AP Photo/Carolyn Kaster

By Michael Balsamo and Michael R. Sisak
Associated Press

WASHINGTON — Officials will begin assessing security protocols at federal prison camps across the U.S. after a “terrifying incident” this weekend when an inmate obtained a gun and tried to shoot a visitor in the head at a prison camp in Arizona, the director of the Bureau of Prisons said Tuesday.

Director Colette Peters told The Associated Press the episode that happened Sunday at the Federal Correctional Institution in Tucson, Arizona, was a “terrifying incident to have had happened.”

The inmate pulled out the gun, pointed it at the visitor’s head and pulled the trigger, officials said. But the weapon malfunctioned, and no one was injured. The Bureau of Prisons said the weapon had been concealed inside the prison. Officials said the inmate was restrained after the incident and the firearm was seized.

It marked a stunning security lapse and breach of protocol in the largest correctional system in the nation, raising questions about the security practices in place at the agency responsible for more than 150,000 federal inmates.

Federal officials have launched an investigation into the incident. Authorities are still trying to gather details on precisely what happened and working to determine how the inmate was able to obtain a gun in prison.

Sunday’s incident happened at a minimum-security federal prison camp — most of which don’t even have fences and house inmates the Bureau of Prisons considers to be the lowest security risk. Federal prison camps were originally designed with low security to make operations easier and to allow inmates tasked with performing work at the prison, like landscaping and maintenance, to avoid repeatedly checking in and out of a main prison facility. But the lax security opened a gateway for contraband, such as drugs, cellphones and weapons.

“The safety and security of all of our institutions is our top priority, including our camps. And so, what a terrifying incident to have had happened. I am so glad it didn’t have the negative outcome that it could have had given the situation,” Peters told the AP.

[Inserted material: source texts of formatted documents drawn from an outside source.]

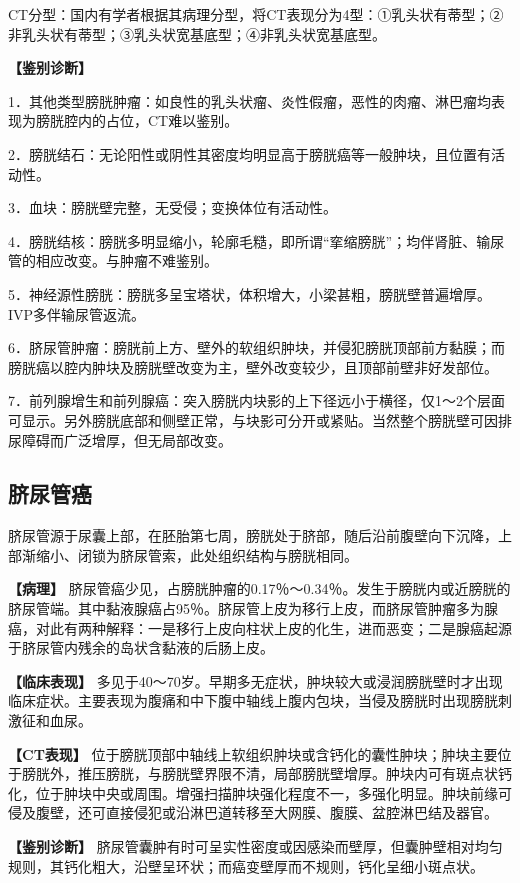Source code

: CT分型：国内有学者根据其病理分型，将CT表现分为4型：①乳头状有蒂型；②非乳头状有蒂型；③乳头状宽基底型；④非乳头状宽基底型。

\textbf{【鉴别诊断】}

1．其他类型膀胱肿瘤：如良性的乳头状瘤、炎性假瘤，恶性的肉瘤、淋巴瘤均表现为膀胱腔内的占位，CT难以鉴别。

2．膀胱结石：无论阳性或阴性其密度均明显高于膀胱癌等一般肿块，且位置有活动性。

3．血块：膀胱壁完整，无受侵；变换体位有活动性。

4．膀胱结核：膀胱多明显缩小，轮廓毛糙，即所谓“挛缩膀胱”；均伴肾脏、输尿管的相应改变。与肿瘤不难鉴别。

5．神经源性膀胱：膀胱多呈宝塔状，体积增大，小梁甚粗，膀胱壁普遍增厚。IVP多伴输尿管返流。

6．脐尿管肿瘤：膀胱前上方、壁外的软组织肿块，并侵犯膀胱顶部前方黏膜；而膀胱癌以腔内肿块及膀胱壁改变为主，壁外改变较少，且顶部前壁非好发部位。

7．前列腺增生和前列腺癌：突入膀胱内块影的上下径远小于横径，仅1～2个层面可显示。另外膀胱底部和侧壁正常，与块影可分开或紧贴。当然整个膀胱壁可因排尿障碍而广泛增厚，但无局部改变。

\subsection{脐尿管癌}

脐尿管源于尿囊上部，在胚胎第七周，膀胱处于脐部，随后沿前腹壁向下沉降，上部渐缩小、闭锁为脐尿管索，此处组织结构与膀胱相同。

\textbf{【病理】}
脐尿管癌少见，占膀胱肿瘤的0.17％～0.34％。发生于膀胱内或近膀胱的脐尿管端。其中黏液腺癌占95％。脐尿管上皮为移行上皮，而脐尿管肿瘤多为腺癌，对此有两种解释：一是移行上皮向柱状上皮的化生，进而恶变；二是腺癌起源于脐尿管内残余的岛状含黏液的后肠上皮。

\textbf{【临床表现】}
多见于40～70岁。早期多无症状，肿块较大或浸润膀胱壁时才出现临床症状。主要表现为腹痛和中下腹中轴线上腹内包块，当侵及膀胱时出现膀胱刺激征和血尿。

\textbf{【CT表现】}
位于膀胱顶部中轴线上软组织肿块或含钙化的囊性肿块；肿块主要位于膀胱外，推压膀胱，与膀胱壁界限不清，局部膀胱壁增厚。肿块内可有斑点状钙化，位于肿块中央或周围。增强扫描肿块强化程度不一，多强化明显。肿块前缘可侵及腹壁，还可直接侵犯或沿淋巴道转移至大网膜、腹膜、盆腔淋巴结及器官。

\textbf{【鉴别诊断】}
脐尿管囊肿有时可呈实性密度或因感染而壁厚，但囊肿壁相对均匀规则，其钙化粗大，沿壁呈环状；而癌变壁厚而不规则，钙化呈细小斑点状。

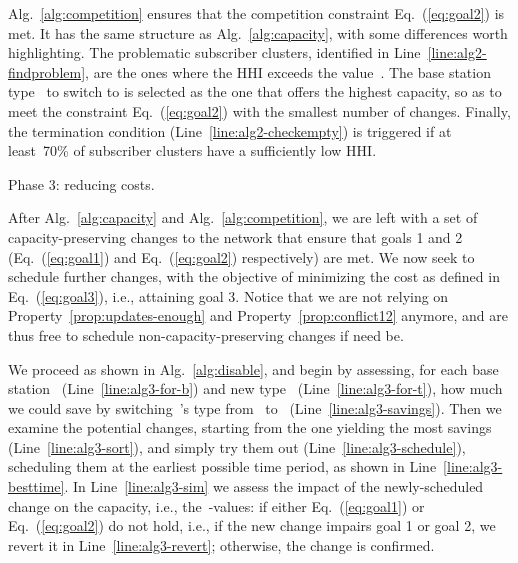 \documentclass[10pt,journal,cspaper,compsoc]{IEEEtran}
\newcommand{\Eq}[1]{Eq.~(\ref{eq:#1})}
\newcommand{\Alg}[1]{Alg.~\ref{alg:#1}}
\newcommand{\Line}[1]{Line~\ref{line:#1}}
\newcommand{\Prop}[1]{Property~\ref{prop:#1}}
\begin{document}
\Alg{competition} ensures that the competition constraint \Eq{goal2} is met. It has
the same structure as \Alg{capacity}, with some differences worth highlighting.
The problematic subscriber clusters, identified in \Line{alg2-findproblem}, are the
ones where the HHI exceeds the value~.
The base station type~ to switch to is selected as the one that offers the highest capacity,
so as to meet the constraint \Eq{goal2} with the smallest number of changes.
Finally, the termination condition (\Line{alg2-checkempty}) is triggered
if at least~70\% of subscriber clusters have a sufficiently low HHI.


\begin{algorithm}[t]
\begin{algorithmic}[1]
\Require 
\ForAll{} \label{line:alg3-for-b}
 \ForAll{} \label{line:alg3-for-t}
  \State{} \label{line:alg3-savings}
 \EndFor
\EndFor
\State{} \label{line:alg3-sort}
\ForAll{}
 \State{} \label{line:alg3-besttime}
 \State{} \label{line:alg3-schedule}
 \State  \label{line:alg3-sim}
 \If{\Eq{goal1}~or~\Eq{goal2} do not hold} \label{line:alg3-check}
  \State{}  \label{line:alg3-revert}
 \EndIf
\EndFor
\Return 
\end{algorithmic}
\caption{Phase 3: reducing costs.
  \label{alg:disable}}
\end{algorithm}

After \Alg{capacity} and \Alg{competition}, we are left with a set of capacity-preserving changes to the network
that ensure that goals 1 and 2 (\Eq{goal1} and \Eq{goal2} respectively) are met.
We now seek to schedule further changes, with the objective of minimizing the cost as defined in \Eq{goal3}, i.e.,
attaining goal 3. Notice that we are not relying on \Prop{updates-enough} and \Prop{conflict12} anymore, and are
thus free to schedule non-capacity-preserving changes if need be.

We proceed as shown in \Alg{disable}, and begin by assessing, for each base station~ (\Line{alg3-for-b}) and new type~
(\Line{alg3-for-t}), how much we could save by switching~'s type from~ to~ (\Line{alg3-savings}). Then we examine
the potential changes, starting from the one yielding the most savings (\Line{alg3-sort}), and simply try them out (\Line{alg3-schedule}),
scheduling them at the earliest possible time period, as shown in \Line{alg3-besttime}. In \Line{alg3-sim} we assess the impact of
the newly-scheduled change on the capacity, i.e., the~-values: if either \Eq{goal1} or \Eq{goal2} do not hold, i.e., if
the new change impairs goal 1 or goal 2, we revert it in \Line{alg3-revert}; otherwise, the change is confirmed.
\end{document}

“We look forward to assessing security protocols at our camps and see if we have changes that we need to make,” she said.

The Bureau of Prisons, which has faced myriad crises in recent years, has also struggled to stem the flow on contraband. In 2020, investigators found a loaded gun that had been smuggled into the Metropolitan Correctional Center -- the federal jail where Jeffrey Epstein killed himself. The weapon was found after a weeklong lockdown that led to a criminal probe into misconduct by correctional officers.

An ongoing AP investigation has uncovered deep, previously unreported flaws within the agency, including significant abuse, neglect and leadership missteps. Peters was brought on this summer after the agency’s former director resigned in the wake of AP’s reporting on the agency.

Peters has vowed to bring new transparency to an agency that has long been a haven of secrecy and coverups.